Influenza A Virus and Eosinophils: A Charged Interaction

Eosinophils residing in the airways of mice respond to influenza A virus (IAV) infection through alterations in surface expression of various markers necessary for migration and cellular immunity responses, according to Le Bonheur research published in the Journal of Leukocyte Biology.

Previous research explored the effects of IAV infection in patients with allergic asthma. During the 2009 influenza pandemic, patients hospitalized with influenza experienced lower morbidity if allergic asthma was an underlying condition. In mice, the researchers reported that the beneficial effect of this co-morbidity correlated with a dramatic increase in eosinophils in the airways, a hallmark of allergic asthma. Eosinophils were susceptible to IAV infection and also presented IAV antigens to CD8+ T-cells, which are heavily involved in resolving viral infections. This implied that eosinophils actively contribute to the antiviral response during influenza. While once considered to be a cell that degranulated after allergen encounters and incidentally promoted host pathology during allergy, this research expanded the role of eosinophils to that of anti-viral mediators and specifically showed that eosinophils are active participants in the resolution of influenza. Many of the processes that cumulate in eosinophils making this valuable contribution are unclear.

“Very little is known about how eosinophils respond to direct exposure to IAV or the microenvironment in which the viral burden is high,” said Le Bonheur Researcher Amali Samarasinghe, PhD. “We hypothesized that eosinophils would dynamically respond to the presence of IAV through phenotypic, transcriptomic and physiologic changes.”

Researchers investigated eosinophil characteristics in different niches in a mouse model of fungal asthma and influenza, as well as responses to in-vitro IAV exposure. Results of the study showed:

1.  Mice with fungal allergic asthma have a lower pro-inflammatory cytokine profile in their lungs during influenza than non-allergic mice.
2. Eosinophil surface antigens are differentially regulated in mice with fungal asthma and influenza. When influenza was present, eosinophils changed the surface expression of proteins involved in antigen presentation, activation and survival depending on both niche and allergic environment.
3. Following virus exposure, a discrete subset of eosinophils that decreased their surface expression of Siglec-F were also more active. Siglec-Flo expressors also increased expression of eosinophil survival receptor IL-5R and downregulated CD62L which is associated with activation. The data suggests that subpopulations of eosinophils may have differing functions during IAV infection.
4. IAV exposure alters the eosinophil transcriptome. IAV-infected eosinophils reduced overall transcriptional activity but up-regulated transcription of mRNAs encoding viral recognition proteins.
5. Eosinophils reduce mitochondrial respiration in response to IAV. Eosinophils had a lowered basal respiration rate and an overall reduction in mitochondrial respiration.
6. Flu-PB-1 pulsed eosinophils promote the generation of cytotoxic CD8+ T-cells by causing demethylation of the Tbx21 locus. IAV-exposed eosinophils can communicate with CD8+ T-cells, resulting in epigenetic changes that allow the differentiation of IAV-specific CD8+ T-cells into effector cells.

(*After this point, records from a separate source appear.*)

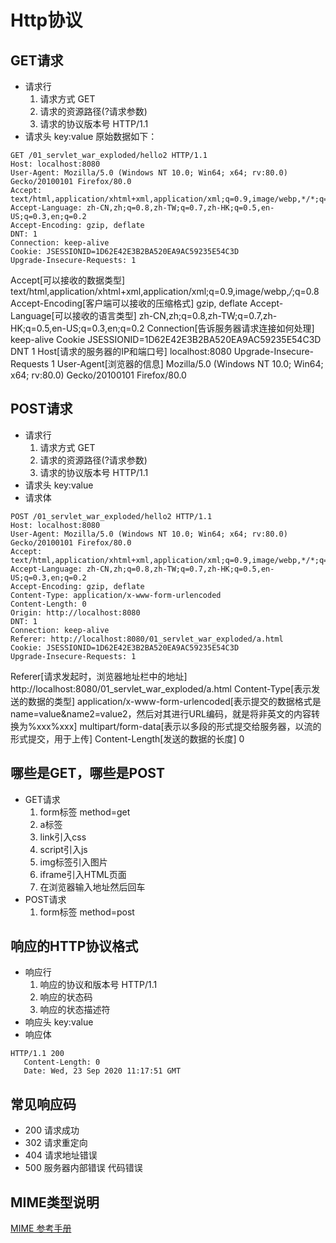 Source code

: # Http协议
## GET请求
- 请求行
    1. 请求方式 GET
    2. 请求的资源路径(?请求参数)
    3. 请求的协议版本号 HTTP/1.1
- 请求头
    key:value
原始数据如下：
```$xslt
GET /01_servlet_war_exploded/hello2 HTTP/1.1
Host: localhost:8080
User-Agent: Mozilla/5.0 (Windows NT 10.0; Win64; x64; rv:80.0) Gecko/20100101 Firefox/80.0
Accept: text/html,application/xhtml+xml,application/xml;q=0.9,image/webp,*/*;q=0.8
Accept-Language: zh-CN,zh;q=0.8,zh-TW;q=0.7,zh-HK;q=0.5,en-US;q=0.3,en;q=0.2
Accept-Encoding: gzip, deflate
DNT: 1
Connection: keep-alive
Cookie: JSESSIONID=1D62E42E3B2BA520EA9AC59235E54C3D
Upgrade-Insecure-Requests: 1
```

Accept[可以接收的数据类型]
	text/html,application/xhtml+xml,application/xml;q=0.9,image/webp,*/*;q=0.8
Accept-Encoding[客户端可以接收的压缩格式]
	gzip, deflate
Accept-Language[可以接收的语言类型]
	zh-CN,zh;q=0.8,zh-TW;q=0.7,zh-HK;q=0.5,en-US;q=0.3,en;q=0.2
Connection[告诉服务器请求连接如何处理]
	keep-alive
Cookie
	JSESSIONID=1D62E42E3B2BA520EA9AC59235E54C3D
DNT
	1
Host[请求的服务器的IP和端口号]
	localhost:8080
Upgrade-Insecure-Requests
	1
User-Agent[浏览器的信息]
	Mozilla/5.0 (Windows NT 10.0; Win64; x64; rv:80.0) Gecko/20100101 Firefox/80.0
## POST请求
- 请求行
    1. 请求方式 GET
    2. 请求的资源路径(?请求参数)
    3. 请求的协议版本号 HTTP/1.1
- 请求头
    key:value
- 请求体
```$xslt
POST /01_servlet_war_exploded/hello2 HTTP/1.1
Host: localhost:8080
User-Agent: Mozilla/5.0 (Windows NT 10.0; Win64; x64; rv:80.0) Gecko/20100101 Firefox/80.0
Accept: text/html,application/xhtml+xml,application/xml;q=0.9,image/webp,*/*;q=0.8
Accept-Language: zh-CN,zh;q=0.8,zh-TW;q=0.7,zh-HK;q=0.5,en-US;q=0.3,en;q=0.2
Accept-Encoding: gzip, deflate
Content-Type: application/x-www-form-urlencoded
Content-Length: 0
Origin: http://localhost:8080
DNT: 1
Connection: keep-alive
Referer: http://localhost:8080/01_servlet_war_exploded/a.html
Cookie: JSESSIONID=1D62E42E3B2BA520EA9AC59235E54C3D
Upgrade-Insecure-Requests: 1
```
Referer[请求发起时，浏览器地址栏中的地址] 
    http://localhost:8080/01_servlet_war_exploded/a.html
Content-Type[表示发送的数据的类型]
    application/x-www-form-urlencoded[表示提交的数据格式是name=value&name2=value2，然后对其进行URL编码，就是将非英文的内容转换为%xxx%xxx]
    multipart/form-data[表示以多段的形式提交给服务器，以流的形式提交，用于上传]
Content-Length[发送的数据的长度]
    0
    
    
## 哪些是GET，哪些是POST
- GET请求
    1. form标签 method=get
    2. a标签
    3. link引入css
    4. script引入js
    5. img标签引入图片
    6. iframe引入HTML页面
    7. 在浏览器输入地址然后回车
- POST请求
    1. form标签 method=post
## 响应的HTTP协议格式
- 响应行
    1. 响应的协议和版本号 HTTP/1.1
    2. 响应的状态码
    3. 响应的状态描述符
- 响应头
    key:value
- 响应体
```
HTTP/1.1 200 
   Content-Length: 0
   Date: Wed, 23 Sep 2020 11:17:51 GMT
```    
## 常见响应码
- 200 请求成功
- 302 请求重定向
- 404 请求地址错误
- 500 服务器内部错误 代码错误
## MIME类型说明
[MIME 参考手册](https://www.w3school.com.cn/media/media_mimeref.asp)
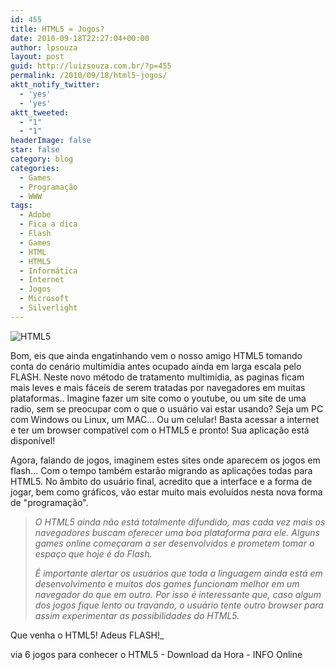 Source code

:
 ```yaml
---
id: 455
title: HTML5 = Jogos?
date: 2010-09-18T22:27:04+00:00
author: lpsouza
layout: post
guid: http://luizsouza.com.br/?p=455
permalink: /2010/09/18/html5-jogos/
aktt_notify_twitter:
  - 'yes'
  - 'yes'
aktt_tweeted:
  - "1"
  - "1"
headerImage: false
star: false
category: blog
categories:
  - Games
  - Programação
  - WWW
tags:
  - Adobe
  - Fica a dica
  - Flash
  - Games
  - HTML
  - HTML5
  - Informática
  - Internet
  - Jogos
  - Microsoft
  - Silverlight
---
```

![HTML5](wp-content/upload/2010/09/Justinsomnia1.jpg)

Bom, eis que ainda engatinhando vem o nosso amigo HTML5 tomando conta do cenário multimídia antes ocupado ainda em larga escala pelo FLASH. Neste novo método de tratamento multimídia, as paginas ficam mais leves e mais fáceis de serem tratadas por navegadores em muitas plataformas.. Imagine fazer um site como o youtube, ou um site de uma radio, sem se preocupar com o que o usuário vai estar usando? Seja um PC com Windows ou Linux, um MAC... Ou um celular! Basta acessar a internet e ter um browser compatível com o HTML5 e pronto! Sua aplicação está disponível!

Agora, falando de jogos, imaginem estes sites onde aparecem os jogos em flash... Com o tempo também estarão migrando as aplicações todas para HTML5. No âmbito do usuário final, acredito que a interface e a forma de jogar, bem como gráficos, vão estar muito mais evoluídos nesta nova forma de "programação".

> _O HTML5 ainda não está totalmente difundido, mas cada vez mais os navegadores buscam oferecer uma boa plataforma para ele. Alguns games online começaram a ser desenvolvidos e prometem tomar o espaço que hoje é do Flash._
>
> _É importante alertar os usuários que toda a linguagem ainda está em desenvolvimento e muitos dos games funcionam melhor em um navegador do que em outro. Por isso é interessante que, caso algum dos jogos fique lento ou travando, o usuário tente outro browser para assim experimentar as possibilidades do HTML5._

Que venha o HTML5! Adeus FLASH!_

via 6 jogos para conhecer o HTML5 - Download da Hora - INFO Online
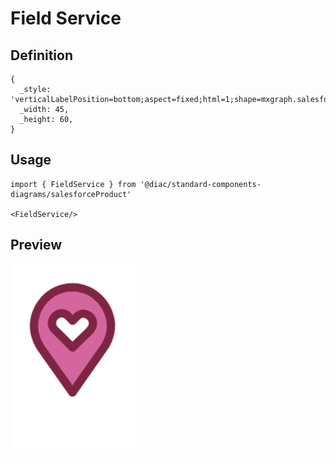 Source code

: # Field Service

## Definition

```
{
  _style: 'verticalLabelPosition=bottom;aspect=fixed;html=1;shape=mxgraph.salesforce.field_service;',
  _width: 45,
  _height: 60,
}
```

## Usage

```
import { FieldService } from '@diac/standard-components-diagrams/salesforceProduct'

<FieldService/>
```

## Preview

<img src="./field-service.png" width="200"/>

Overall, mice with fungal asthma that were protected from severe IAV morbidity had reduced levels of cytokines – which can contribute to pathology when present in excess. When exposed to IAV, eosinophils initiate self-preservation mechanisms to survive viral infection, such as conserving energy by reducing transcription activity and mitochondrial respiration. Concurrently, they increase their ability to recognize IAV and induce epigenetic changes in CD8+ T-cells that initiate their differentiation into cytotoxic cells known to be a critical component of the antiviral response.

“Our research shows that eosinophils respond dynamically to IAV infection and contribute to antiviral host defense mechanisms during influenza,” says Samarasinghe. “This information is important for selecting effective therapeutics for asthmatics that may benefit from eosinophil presence in airways during IAV infection.”

In addition to Samarasinghe, researchers on the project included Kui Li, PhD, Robert Rooney, PhD, and Heather Smallwood, PhD.